ASSIGNMENT :: Each entry must be duplicated precisely, with nothing left out.

[Data records]
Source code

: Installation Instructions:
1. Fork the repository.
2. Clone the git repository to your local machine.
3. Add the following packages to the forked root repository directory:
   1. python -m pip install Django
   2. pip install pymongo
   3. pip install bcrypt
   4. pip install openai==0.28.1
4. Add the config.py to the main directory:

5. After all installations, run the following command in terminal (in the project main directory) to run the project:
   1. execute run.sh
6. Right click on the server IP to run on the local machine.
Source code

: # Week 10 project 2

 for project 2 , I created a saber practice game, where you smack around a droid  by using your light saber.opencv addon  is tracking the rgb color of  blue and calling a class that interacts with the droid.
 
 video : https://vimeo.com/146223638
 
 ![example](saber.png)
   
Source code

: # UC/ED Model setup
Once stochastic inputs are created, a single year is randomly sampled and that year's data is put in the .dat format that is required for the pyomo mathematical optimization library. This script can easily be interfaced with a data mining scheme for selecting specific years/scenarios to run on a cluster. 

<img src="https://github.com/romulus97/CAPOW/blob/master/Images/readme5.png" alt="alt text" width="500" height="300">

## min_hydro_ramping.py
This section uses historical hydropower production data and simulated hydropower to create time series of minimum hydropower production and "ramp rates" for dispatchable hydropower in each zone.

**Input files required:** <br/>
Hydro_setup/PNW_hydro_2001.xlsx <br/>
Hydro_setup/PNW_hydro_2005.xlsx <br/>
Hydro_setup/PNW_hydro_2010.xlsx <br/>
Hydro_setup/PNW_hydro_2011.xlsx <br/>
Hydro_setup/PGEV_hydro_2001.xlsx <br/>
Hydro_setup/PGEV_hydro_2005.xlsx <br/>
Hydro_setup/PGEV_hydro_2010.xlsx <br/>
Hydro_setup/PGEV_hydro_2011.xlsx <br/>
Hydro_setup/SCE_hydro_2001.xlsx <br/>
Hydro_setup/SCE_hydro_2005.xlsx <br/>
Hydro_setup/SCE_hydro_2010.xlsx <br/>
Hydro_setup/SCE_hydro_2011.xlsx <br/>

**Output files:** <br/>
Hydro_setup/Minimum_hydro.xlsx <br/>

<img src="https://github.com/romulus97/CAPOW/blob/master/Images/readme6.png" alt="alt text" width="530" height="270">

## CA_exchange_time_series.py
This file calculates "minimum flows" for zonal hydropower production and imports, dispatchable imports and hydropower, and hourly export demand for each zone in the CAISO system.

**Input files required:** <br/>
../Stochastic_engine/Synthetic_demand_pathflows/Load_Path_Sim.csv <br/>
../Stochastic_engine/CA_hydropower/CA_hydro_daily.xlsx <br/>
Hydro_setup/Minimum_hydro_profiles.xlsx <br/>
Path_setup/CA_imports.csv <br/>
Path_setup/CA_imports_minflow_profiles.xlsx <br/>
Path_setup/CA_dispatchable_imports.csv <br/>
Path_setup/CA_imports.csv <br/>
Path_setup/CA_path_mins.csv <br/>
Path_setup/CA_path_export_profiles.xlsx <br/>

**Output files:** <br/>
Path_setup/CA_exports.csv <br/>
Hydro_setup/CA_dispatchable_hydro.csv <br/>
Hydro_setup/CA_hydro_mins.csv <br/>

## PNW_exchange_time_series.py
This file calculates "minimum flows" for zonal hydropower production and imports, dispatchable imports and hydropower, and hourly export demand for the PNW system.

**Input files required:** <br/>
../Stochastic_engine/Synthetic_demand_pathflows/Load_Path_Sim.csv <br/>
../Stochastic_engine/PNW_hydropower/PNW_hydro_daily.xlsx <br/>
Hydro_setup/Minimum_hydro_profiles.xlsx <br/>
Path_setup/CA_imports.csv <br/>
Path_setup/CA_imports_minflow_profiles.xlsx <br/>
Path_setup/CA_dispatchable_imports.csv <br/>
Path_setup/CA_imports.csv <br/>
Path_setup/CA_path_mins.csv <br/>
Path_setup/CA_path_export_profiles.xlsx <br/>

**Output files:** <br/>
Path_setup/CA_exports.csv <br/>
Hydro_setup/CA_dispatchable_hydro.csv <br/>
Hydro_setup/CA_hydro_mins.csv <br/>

RESPONSE BOX ::
Source code

: Installation Instructions:
1. Fork the repository.
2. Clone the git repository to your local machine.
3. Add the following packages to the forked root repository directory:
   1. python -m pip install Django
   2. pip install pymongo
   3. pip install bcrypt
   4. pip install openai==0.28.1
4. Add the config.py to the main directory:

5. After all installations, run the following command in terminal (in the project main directory) to run the project:
   1. execute run.sh
6. Right click on the server IP to run on the local machine.
Source code

: # Week 10 project 2

 for project 2 , I created a saber practice game, where you smack around a droid  by using your light saber.opencv addon  is tracking the rgb color of  blue and calling a class that interacts with the droid.
 
 video : https://vimeo.com/146223638
 
 ![example](saber.png)
   
Source code

: # UC/ED Model setup
Once stochastic inputs are created, a single year is randomly sampled and that year's data is put in the .dat format that is required for the pyomo mathematical optimization library. This script can easily be interfaced with a data mining scheme for selecting specific years/scenarios to run on a cluster. 

<img src="https://github.com/romulus97/CAPOW/blob/master/Images/readme5.png" alt="alt text" width="500" height="300">

## min_hydro_ramping.py
This section uses historical hydropower production data and simulated hydropower to create time series of minimum hydropower production and "ramp rates" for dispatchable hydropower in each zone.

**Input files required:** <br/>
Hydro_setup/PNW_hydro_2001.xlsx <br/>
Hydro_setup/PNW_hydro_2005.xlsx <br/>
Hydro_setup/PNW_hydro_2010.xlsx <br/>
Hydro_setup/PNW_hydro_2011.xlsx <br/>
Hydro_setup/PGEV_hydro_2001.xlsx <br/>
Hydro_setup/PGEV_hydro_2005.xlsx <br/>
Hydro_setup/PGEV_hydro_2010.xlsx <br/>
Hydro_setup/PGEV_hydro_2011.xlsx <br/>
Hydro_setup/SCE_hydro_2001.xlsx <br/>
Hydro_setup/SCE_hydro_2005.xlsx <br/>
Hydro_setup/SCE_hydro_2010.xlsx <br/>
Hydro_setup/SCE_hydro_2011.xlsx <br/>

**Output files:** <br/>
Hydro_setup/Minimum_hydro.xlsx <br/>

<img src="https://github.com/romulus97/CAPOW/blob/master/Images/readme6.png" alt="alt text" width="530" height="270">

## CA_exchange_time_series.py
This file calculates "minimum flows" for zonal hydropower production and imports, dispatchable imports and hydropower, and hourly export demand for each zone in the CAISO system.

**Input files required:** <br/>
../Stochastic_engine/Synthetic_demand_pathflows/Load_Path_Sim.csv <br/>
../Stochastic_engine/CA_hydropower/CA_hydro_daily.xlsx <br/>
Hydro_setup/Minimum_hydro_profiles.xlsx <br/>
Path_setup/CA_imports.csv <br/>
Path_setup/CA_imports_minflow_profiles.xlsx <br/>
Path_setup/CA_dispatchable_imports.csv <br/>
Path_setup/CA_imports.csv <br/>
Path_setup/CA_path_mins.csv <br/>
Path_setup/CA_path_export_profiles.xlsx <br/>

**Output files:** <br/>
Path_setup/CA_exports.csv <br/>
Hydro_setup/CA_dispatchable_hydro.csv <br/>
Hydro_setup/CA_hydro_mins.csv <br/>

## PNW_exchange_time_series.py
This file calculates "minimum flows" for zonal hydropower production and imports, dispatchable imports and hydropower, and hourly export demand for the PNW system.

**Input files required:** <br/>
../Stochastic_engine/Synthetic_demand_pathflows/Load_Path_Sim.csv <br/>
../Stochastic_engine/PNW_hydropower/PNW_hydro_daily.xlsx <br/>
Hydro_setup/Minimum_hydro_profiles.xlsx <br/>
Path_setup/CA_imports.csv <br/>
Path_setup/CA_imports_minflow_profiles.xlsx <br/>
Path_setup/CA_dispatchable_imports.csv <br/>
Path_setup/CA_imports.csv <br/>
Path_setup/CA_path_mins.csv <br/>
Path_setup/CA_path_export_profiles.xlsx <br/>

**Output files:** <br/>
Path_setup/CA_exports.csv <br/>
Hydro_setup/CA_dispatchable_hydro.csv <br/>
Hydro_setup/CA_hydro_mins.csv <br/>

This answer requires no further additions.